» **Listed entries**:
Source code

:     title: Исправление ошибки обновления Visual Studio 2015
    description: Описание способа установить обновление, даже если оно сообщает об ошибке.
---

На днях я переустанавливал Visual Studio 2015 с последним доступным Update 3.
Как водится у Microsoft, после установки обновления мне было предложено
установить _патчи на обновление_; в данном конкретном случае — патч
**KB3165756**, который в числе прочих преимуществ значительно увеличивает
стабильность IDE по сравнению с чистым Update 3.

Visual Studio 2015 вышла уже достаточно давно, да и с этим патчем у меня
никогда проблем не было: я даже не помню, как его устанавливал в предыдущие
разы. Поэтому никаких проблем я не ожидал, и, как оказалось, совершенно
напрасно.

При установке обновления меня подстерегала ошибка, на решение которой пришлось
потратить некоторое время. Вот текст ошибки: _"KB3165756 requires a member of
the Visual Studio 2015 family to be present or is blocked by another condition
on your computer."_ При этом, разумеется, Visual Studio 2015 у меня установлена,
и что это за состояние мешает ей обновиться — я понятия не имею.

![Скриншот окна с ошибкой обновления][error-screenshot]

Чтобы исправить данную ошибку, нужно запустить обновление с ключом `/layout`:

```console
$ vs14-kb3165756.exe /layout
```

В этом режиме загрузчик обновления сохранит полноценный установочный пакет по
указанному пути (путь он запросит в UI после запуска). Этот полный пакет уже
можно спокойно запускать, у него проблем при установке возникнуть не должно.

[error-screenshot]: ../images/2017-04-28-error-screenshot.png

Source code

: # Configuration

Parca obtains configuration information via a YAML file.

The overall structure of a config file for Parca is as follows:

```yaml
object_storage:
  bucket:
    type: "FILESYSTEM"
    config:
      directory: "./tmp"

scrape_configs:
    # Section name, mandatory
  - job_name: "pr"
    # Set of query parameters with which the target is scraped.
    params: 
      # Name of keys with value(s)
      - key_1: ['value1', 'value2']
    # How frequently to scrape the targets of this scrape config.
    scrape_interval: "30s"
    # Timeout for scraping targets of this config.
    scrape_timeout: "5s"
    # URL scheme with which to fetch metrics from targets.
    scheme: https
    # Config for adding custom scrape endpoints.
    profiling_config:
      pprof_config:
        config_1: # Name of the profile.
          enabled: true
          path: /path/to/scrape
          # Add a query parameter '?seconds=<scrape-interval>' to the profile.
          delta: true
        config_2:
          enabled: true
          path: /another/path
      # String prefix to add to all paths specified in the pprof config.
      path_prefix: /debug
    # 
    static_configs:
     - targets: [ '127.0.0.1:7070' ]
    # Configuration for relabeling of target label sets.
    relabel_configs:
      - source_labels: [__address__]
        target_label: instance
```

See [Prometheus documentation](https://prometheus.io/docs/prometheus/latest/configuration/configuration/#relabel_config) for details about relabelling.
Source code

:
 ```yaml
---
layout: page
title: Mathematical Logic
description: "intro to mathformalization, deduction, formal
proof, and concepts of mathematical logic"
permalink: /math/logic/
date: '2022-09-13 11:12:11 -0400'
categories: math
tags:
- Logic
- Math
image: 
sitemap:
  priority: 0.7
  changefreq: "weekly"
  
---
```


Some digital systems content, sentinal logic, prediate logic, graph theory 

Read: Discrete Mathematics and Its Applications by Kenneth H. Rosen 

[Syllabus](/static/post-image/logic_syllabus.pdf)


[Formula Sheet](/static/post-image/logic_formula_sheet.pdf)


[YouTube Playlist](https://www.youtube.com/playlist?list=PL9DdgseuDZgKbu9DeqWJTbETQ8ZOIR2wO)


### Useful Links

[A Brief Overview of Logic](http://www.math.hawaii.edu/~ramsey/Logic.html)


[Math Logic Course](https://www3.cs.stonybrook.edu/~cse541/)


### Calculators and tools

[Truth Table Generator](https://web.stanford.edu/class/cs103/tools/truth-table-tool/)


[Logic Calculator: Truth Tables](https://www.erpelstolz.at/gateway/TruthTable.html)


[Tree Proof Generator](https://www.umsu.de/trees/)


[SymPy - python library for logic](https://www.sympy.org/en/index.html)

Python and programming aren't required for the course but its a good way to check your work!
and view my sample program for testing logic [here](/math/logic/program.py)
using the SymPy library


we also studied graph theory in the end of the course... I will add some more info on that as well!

» **Task brief**: Only the lines containing "Parca" are needed; copy each of them from the data.

» **Problem solution**:
Parca obtains configuration information via a YAML file.
The overall structure of a config file for Parca is as follows:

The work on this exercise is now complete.